Assuming your location is correct, it's no worse than the engineering on the Galaxy. Enterprise has three kinks in the PTCs. The Enterprise-D did as well, if I remember correctly: she had PTCs that come out from the core, take a turn aft, turn outboard to the pylons, then turn up to reach the nacelles, right? So, as with most complaints regarding the Enterprise design, this boils down to being completely consistent with designs of the past. The only ship that we can say for sure had a fairly logical path to the nacelles was the refit Constitution. Even that isn't perfect.

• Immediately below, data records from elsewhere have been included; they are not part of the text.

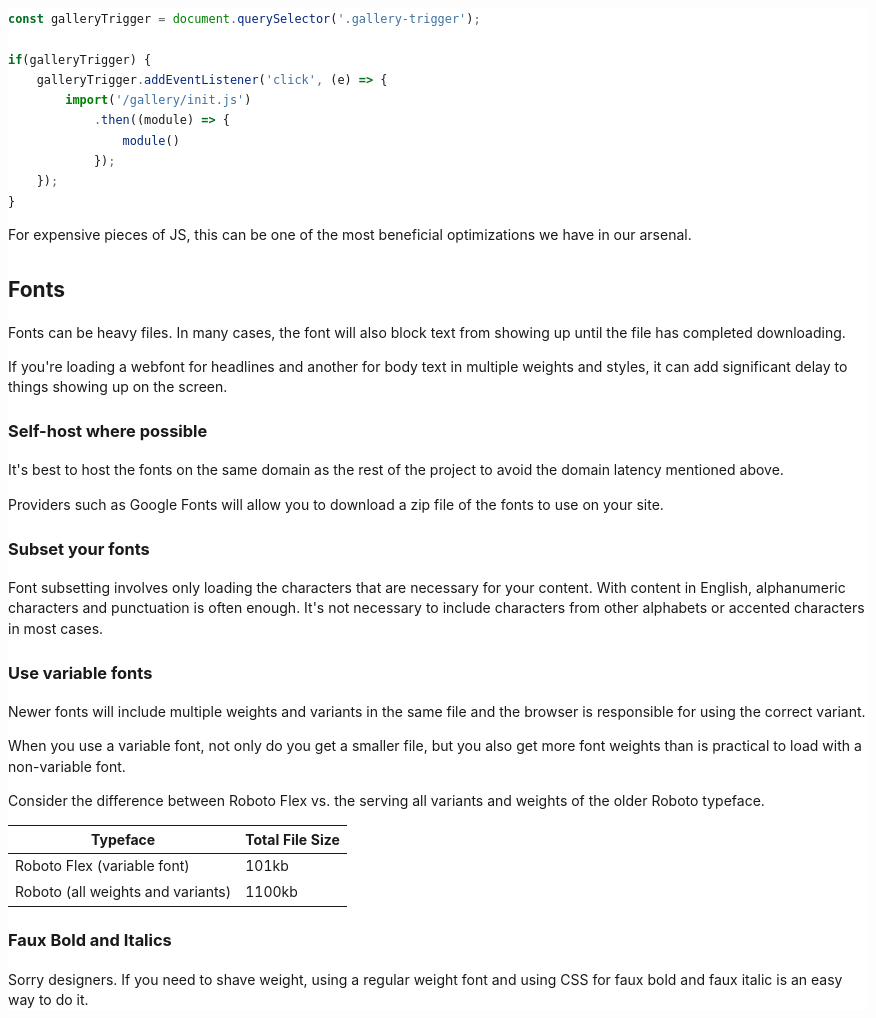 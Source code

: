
 ```js
const galleryTrigger = document.querySelector('.gallery-trigger');

if(galleryTrigger) {
    galleryTrigger.addEventListener('click', (e) => {
        import('/gallery/init.js')
            .then((module) => {
                module()
            });
    });
}
```

For expensive pieces of JS, this can be one of the most beneficial optimizations we have in our arsenal.

## Fonts
Fonts can be heavy files. In many cases, the font will also block text from showing up until the file has completed downloading. 

If you're loading a webfont for headlines and another for body text in multiple weights and styles, it can add significant delay to things showing up on the screen.

### Self-host where possible
It's best to host the fonts on the same domain as the rest of the project to avoid the domain latency mentioned above.

Providers such as Google Fonts will allow you to download a zip file of the fonts to use on your site.

### Subset your fonts
Font subsetting involves only loading the characters that are necessary for your content. With content in English, alphanumeric characters and punctuation is often enough. It's not necessary to include characters from other alphabets or accented characters in most cases.

### Use variable fonts
Newer fonts will include multiple weights and variants in the same file and the browser is responsible for using the correct variant.

When you use a variable font, not only do you get a smaller file, but you also get more font weights than is practical to load with a non-variable font.

Consider the difference between Roboto Flex vs. the serving all variants and weights of the older Roboto typeface.

| Typeface                          | Total File Size |
|-----------------------------------|-----------------|
| Roboto Flex (variable font)       | 101kb           |
| Roboto (all weights and variants) | 1100kb          |


### Faux Bold and Italics
Sorry designers. If you need to shave weight, using a regular weight font and using CSS for faux bold and faux italic is an easy way to do it.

My question is (slightly changing the topic): why do ships have these ridiculously long warp cores anyway? Why do you have to shoot the reactants through twenty meters of constriction segments to get to the reaction chamber? Isn't that just more room for error? Instead of having half a meter of containment to worry about, you've got twenty. One segment out of a hundred goes out, and you lose half the ship. At the very least, having the reaction chamber as close as possible to the antimatter makes sense, even if you have to pipe in the deuterium from ten decks up.
This is one area in which the original Constitution and the new Enterprise seem to make far more sense than their descendents, since both (apparently) have smallish reactors without all of the wasted space.
[ September 25, 2001: Message edited by: Ryan McReynolds ]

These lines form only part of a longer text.